Zhong Sheng le entregó el libro a Lao Fu y nos invitó a sentarnos. Abrió la ventana y, una vez sentados, continuó: «Tras modificar la medicina según su método, descubrí la sustancia que contenía y se lo conté a Wang Qiang. Al verla, supe lo que había dentro, pero no se lo dije. Pensé que lo dejaría pasar al enterarse, pero en realidad quiso investigar más a fondo. O tal vez ya había oído hablar de este libro, así que decidió probarlo siguiendo el método legendario».
Después de charlar tanto, ya casi era la hora del almuerzo. La niñera ya había preparado la comida y se acercó a llamar a la puerta. Zhong Sheng nos invitó a comer en la sala, diciendo que nos contaría otras cosas mientras comíamos. Después de que Mi Dou se sentó a la mesa, dijo que quería comer pescado agridulce. Efectivamente, había un poco en la mesa. Zhong Sheng sonrió y dijo que había pedido a alguien que preparara el pescado agridulce cuando Mi Dou lo llamó. Miré a Mi Dou. No esperaba que esta niña ya nos hubiera traicionado esa mañana y revelado nuestro paradero al enemigo.

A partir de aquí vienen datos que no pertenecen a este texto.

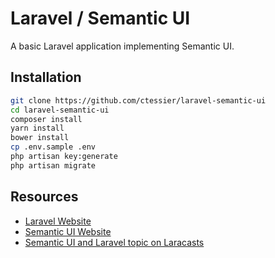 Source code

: # Laravel / Semantic UI
A basic Laravel application implementing Semantic UI.

## Installation

```bash
git clone https://github.com/ctessier/laravel-semantic-ui
cd laravel-semantic-ui
composer install
yarn install
bower install
cp .env.sample .env
php artisan key:generate
php artisan migrate
```

## Resources

- [Laravel Website](http://laravel.com/)
- [Semantic UI Website](http://semantic-ui.com/)
- [Semantic UI and Laravel topic on Laracasts](https://laracasts.com/discuss/channels/general-discussion/semantic-ui-and-laravel)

Teníamos muchísima hambre, así que cogimos los palillos y empezamos a comer sin dudarlo. Zhong Sheng dejó los palillos después de solo unos bocados y continuó: "Wang Qiang de verdad creía que podía vivir para siempre".
Casi me atraganto al oír eso. ¿Inmortalidad? Miré fijamente a Zhong Sheng, quien asintió y dijo: "Sí, inmortalidad...".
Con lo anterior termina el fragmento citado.